> [Work required] Among the records, find the lines that hold the string "service" and return them.

*** Opening Supplied material ***

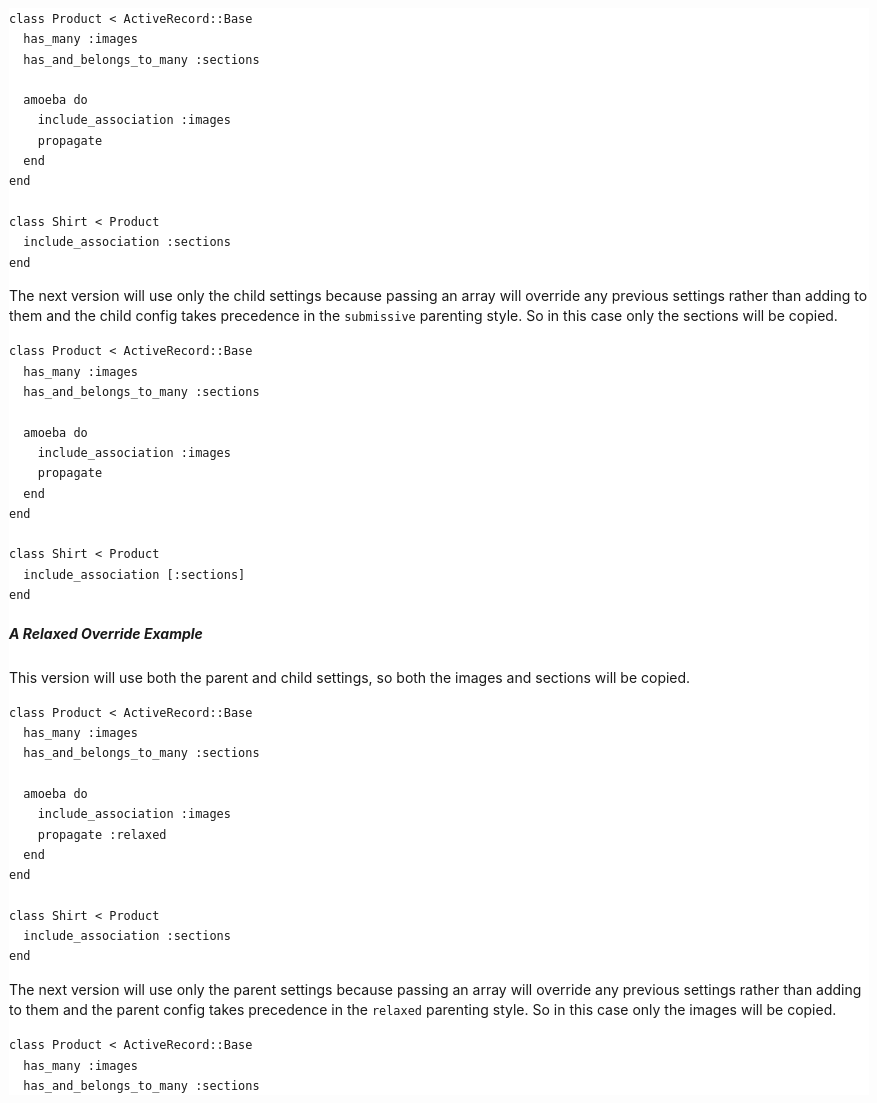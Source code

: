     class Product < ActiveRecord::Base
      has_many :images
      has_and_belongs_to_many :sections

      amoeba do
        include_association :images
        propagate
      end
    end

    class Shirt < Product
      include_association :sections
    end

The next version will use only the child settings because passing an array will override any previous settings rather than adding to them and the child config takes precedence in the `submissive` parenting style. So in this case only the sections will be copied.

    class Product < ActiveRecord::Base
      has_many :images
      has_and_belongs_to_many :sections

      amoeba do
        include_association :images
        propagate
      end
    end

    class Shirt < Product
      include_association [:sections]
    end

##### A Relaxed Override Example

This version will use both the parent and child settings, so both the images and sections will be copied.

    class Product < ActiveRecord::Base
      has_many :images
      has_and_belongs_to_many :sections

      amoeba do
        include_association :images
        propagate :relaxed
      end
    end

    class Shirt < Product
      include_association :sections
    end

The next version will use only the parent settings because passing an array will override any previous settings rather than adding to them and the parent config takes precedence in the `relaxed` parenting style. So in this case only the images will be copied.

    class Product < ActiveRecord::Base
      has_many :images
      has_and_belongs_to_many :sections
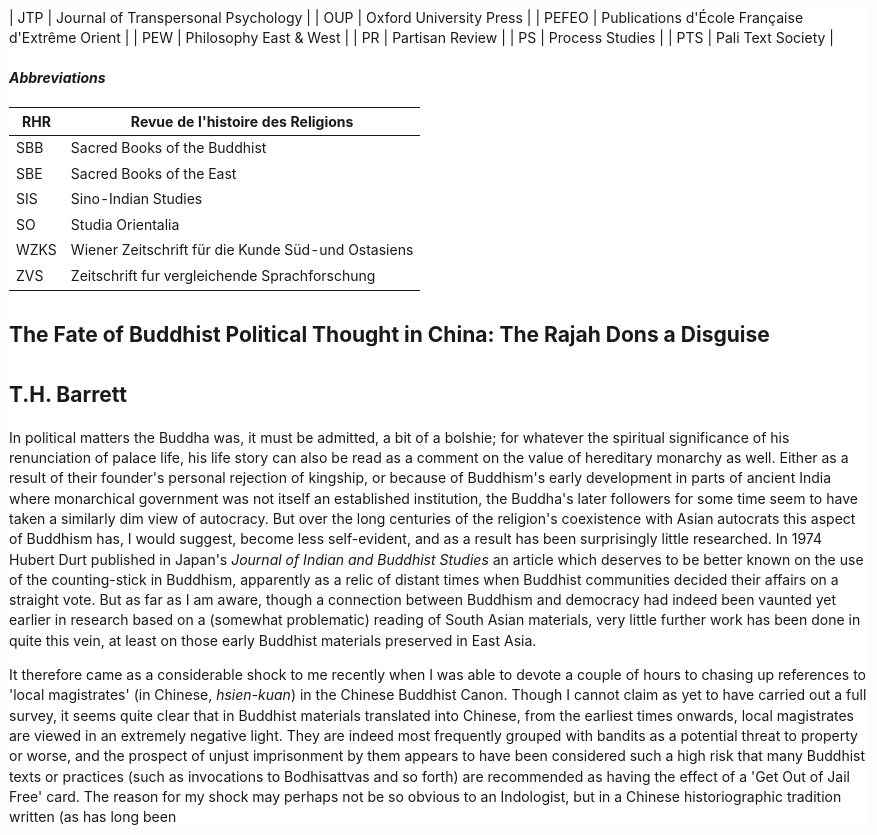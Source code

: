 | JTP | Journal of Transpersonal Psychology |
| OUP | Oxford University Press |
| PEFEO | Publications d'École Française d'Extrême Orient |
| PEW | Philosophy East & West |
| PR | Partisan Review |
| PS | Process Studies |
| PTS | Pali Text Society |

#### *Abbreviations*

| RHR | Revue de l'histoire des Religions |
| --- | --- |
| SBB | Sacred Books of the Buddhist |
| SBE | Sacred Books of the East |
| SIS | Sino-Indian Studies |
| SO | Studia Orientalia |
| WZKS | Wiener Zeitschrift für die Kunde Süd-und Ostasiens |
| ZVS | Zeitschrift fur vergleichende Sprachforschung |

## **The Fate of Buddhist Political Thought in China: The Rajah Dons a Disguise**

## **T.H. Barrett**

In political matters the Buddha was, it must be admitted, a bit of a bolshie; for whatever the spiritual significance of his renunciation of palace life, his life story can also be read as a comment on the value of hereditary monarchy as well. Either as a result of their founder's personal rejection of kingship, or because of Buddhism's early development in parts of ancient India where monarchical government was not itself an established institution, the Buddha's later followers for some time seem to have taken a similarly dim view of autocracy. But over the long centuries of the religion's coexistence with Asian autocrats this aspect of Buddhism has, I would suggest, become less self-evident, and as a result has been surprisingly little researched. In 1974 Hubert Durt published in Japan's *Journal of Indian and Buddhist Studies* an article which deserves to be better known on the use of the counting-stick in Buddhism, apparently as a relic of distant times when Buddhist communities decided their affairs on a straight vote. But as far as I am aware, though a connection between Buddhism and democracy had indeed been vaunted yet earlier in research based on a (somewhat problematic) reading of South Asian materials, very little further work has been done in quite this vein, at least on those early Buddhist materials preserved in East Asia.

It therefore came as a considerable shock to me recently when I was able to devote a couple of hours to chasing up references to 'local magistrates' (in Chinese, *hsien-kuan*) in the Chinese Buddhist Canon. Though I cannot claim as yet to have carried out a full survey, it seems quite clear that in Buddhist materials translated into Chinese, from the earliest times onwards, local magistrates are viewed in an extremely negative light. They are indeed most frequently grouped with bandits as a potential threat to property or worse, and the prospect of unjust imprisonment by them appears to have been considered such a high risk that many Buddhist texts or practices (such as invocations to Bodhisattvas and so forth) are recommended as having the effect of a 'Get Out of Jail Free' card. The reason for my shock may perhaps not be so obvious to an Indologist, but in a Chinese historiographic tradition written (as has long been

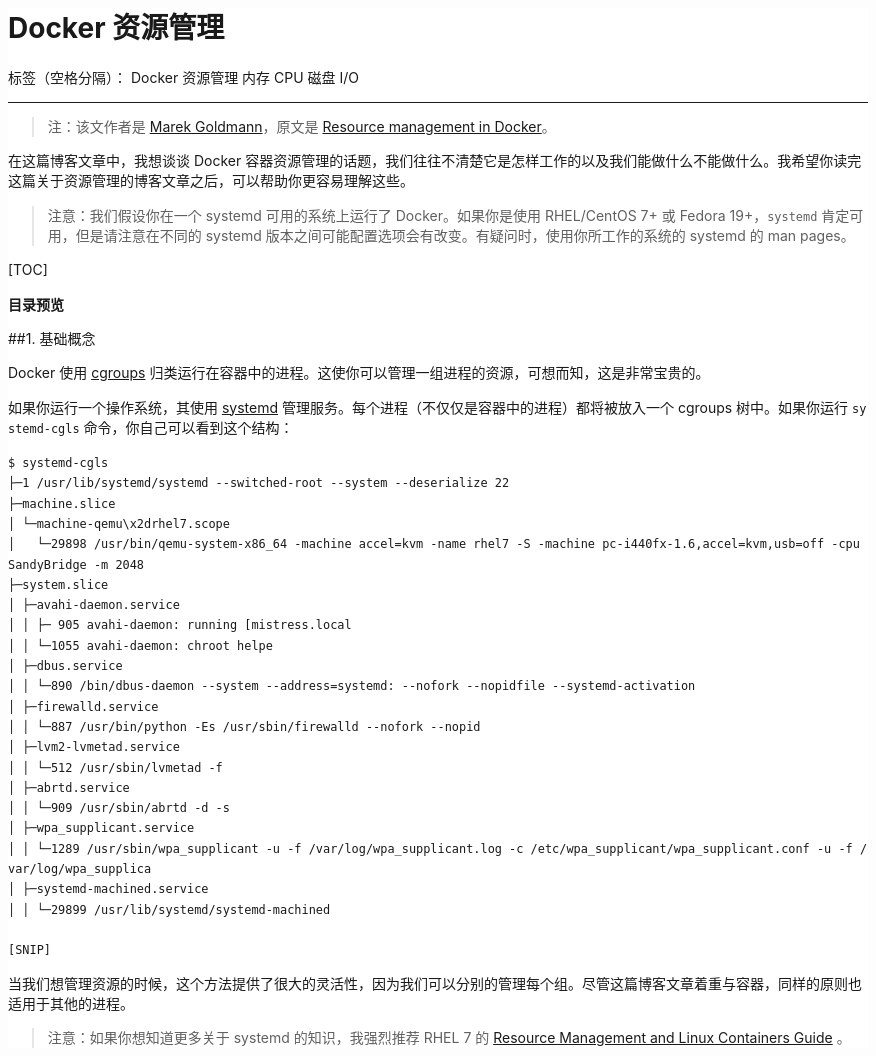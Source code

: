 # Docker 资源管理

标签（空格分隔）： Docker 资源管理 内存 CPU 磁盘 I/O

---

> 注：该文作者是 [Marek Goldmann][1]，原文是 [Resource management in Docker][2]。

在这篇博客文章中，我想谈谈 Docker 容器资源管理的话题，我们往往不清楚它是怎样工作的以及我们能做什么不能做什么。我希望你读完这篇关于资源管理的博客文章之后，可以帮助你更容易理解这些。

> 注意：我们假设你在一个 systemd 可用的系统上运行了 Docker。如果你是使用 RHEL/CentOS 7+ 或 Fedora 19+，`systemd` 肯定可用，但是请注意在不同的 systemd 版本之间可能配置选项会有改变。有疑问时，使用你所工作的系统的 systemd 的 man pages。

[TOC]

**目录预览**

##1. 基础概念

Docker 使用 [cgroups][3] 归类运行在容器中的进程。这使你可以管理一组进程的资源，可想而知，这是非常宝贵的。

如果你运行一个操作系统，其使用 [systemd][4] 管理服务。每个进程（不仅仅是容器中的进程）都将被放入一个 cgroups 树中。如果你运行 `systemd-cgls` 命令，你自己可以看到这个结构：

```
$ systemd-cgls
├─1 /usr/lib/systemd/systemd --switched-root --system --deserialize 22
├─machine.slice
│ └─machine-qemu\x2drhel7.scope
│   └─29898 /usr/bin/qemu-system-x86_64 -machine accel=kvm -name rhel7 -S -machine pc-i440fx-1.6,accel=kvm,usb=off -cpu SandyBridge -m 2048
├─system.slice
│ ├─avahi-daemon.service
│ │ ├─ 905 avahi-daemon: running [mistress.local
│ │ └─1055 avahi-daemon: chroot helpe
│ ├─dbus.service
│ │ └─890 /bin/dbus-daemon --system --address=systemd: --nofork --nopidfile --systemd-activation
│ ├─firewalld.service
│ │ └─887 /usr/bin/python -Es /usr/sbin/firewalld --nofork --nopid
│ ├─lvm2-lvmetad.service
│ │ └─512 /usr/sbin/lvmetad -f
│ ├─abrtd.service
│ │ └─909 /usr/sbin/abrtd -d -s
│ ├─wpa_supplicant.service
│ │ └─1289 /usr/sbin/wpa_supplicant -u -f /var/log/wpa_supplicant.log -c /etc/wpa_supplicant/wpa_supplicant.conf -u -f /var/log/wpa_supplica
│ ├─systemd-machined.service
│ │ └─29899 /usr/lib/systemd/systemd-machined

[SNIP]
```

当我们想管理资源的时候，这个方法提供了很大的灵活性，因为我们可以分别的管理每个组。尽管这篇博客文章着重与容器，同样的原则也适用于其他的进程。

> 注意：如果你想知道更多关于 systemd 的知识，我强烈推荐 RHEL 7 的 [Resource Management and Linux Containers Guide][5] 。


  [1]: https://goldmann.pl/socially/
  [2]: https://goldmann.pl/blog/2014/09/11/resource-management-in-docker/
  [3]: https://www.kernel.org/doc/Documentation/cgroups/cgroups.txt
  [4]: http://www.freedesktop.org/wiki/Software/systemd/
  [5]: https://access.redhat.com/documentation/en-US/Red_Hat_Enterprise_Linux/7/html/Resource_Management_and_Linux_Containers_Guide/index.html
  [6]: http://fabiokung.com/2014/03/13/memory-inside-linux-containers/
  [7]: http://docs.docker.com/reference/run/#runtime-constraints-on-cpu-and-memory
  [8]: https://goldmann.pl/images/docker-resources/stress-half.png
  [9]: https://access.redhat.com/documentation/en-US/Red_Hat_Enterprise_Linux/6/html/Resource_Management_Guide/index.html
  [10]: https://github.com/docker/libcontainer/blob/v1.2.0/cgroups/fs/memory.go#L39
  [11]: https://access.redhat.com/documentation/en-US/Red_Hat_Enterprise_Linux/6/html/Resource_Management_Guide/sec-memory.html#important-Order-of-setting-memory.limit_in_bytes-and-memory.memsw.limit_in_bytes
  [12]: https://access.redhat.com/documentation/en-US/Red_Hat_Enterprise_Linux/6/html/Resource_Management_Guide/sec-memory.html
  [13]: https://github.com/docker/docker/tree/v1.2.0/daemon/graphdriver/devmapper
  [14]: https://github.com/docker/docker/blob/v1.2.0/daemon/graphdriver/devmapper/README.md
  [15]: https://github.com/docker/docker/blob/v1.2.0/daemon/graphdriver/devmapper/README.md
  [16]: https://access.redhat.com/documentation/en-US/Red_Hat_Enterprise_Linux/6/html/Resource_Management_Guide/ch-Subsystems_and_Tunable_Parameters.html#sec-blkio
  [17]: https://github.com/docker/docker/issues/3804
  [^footnote1]: 这在技术上是不正确的； 这有限度, 但是它设置的值在我们当前运行的系统是不可达的。 例如在我的笔记本上 16GB 的内存值是 18446744073709551615，这是 ~18.5 exabytes…
  [^footnote2]: 或者是使用 `MemoryLimit` 属性。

*** Closing Supplied material ***

> [Result of this exercise]
│ ├─avahi-daemon.service
│ ├─dbus.service
│ ├─firewalld.service
│ ├─lvm2-lvmetad.service
│ ├─abrtd.service
│ ├─wpa_supplicant.service
│ ├─systemd-machined.service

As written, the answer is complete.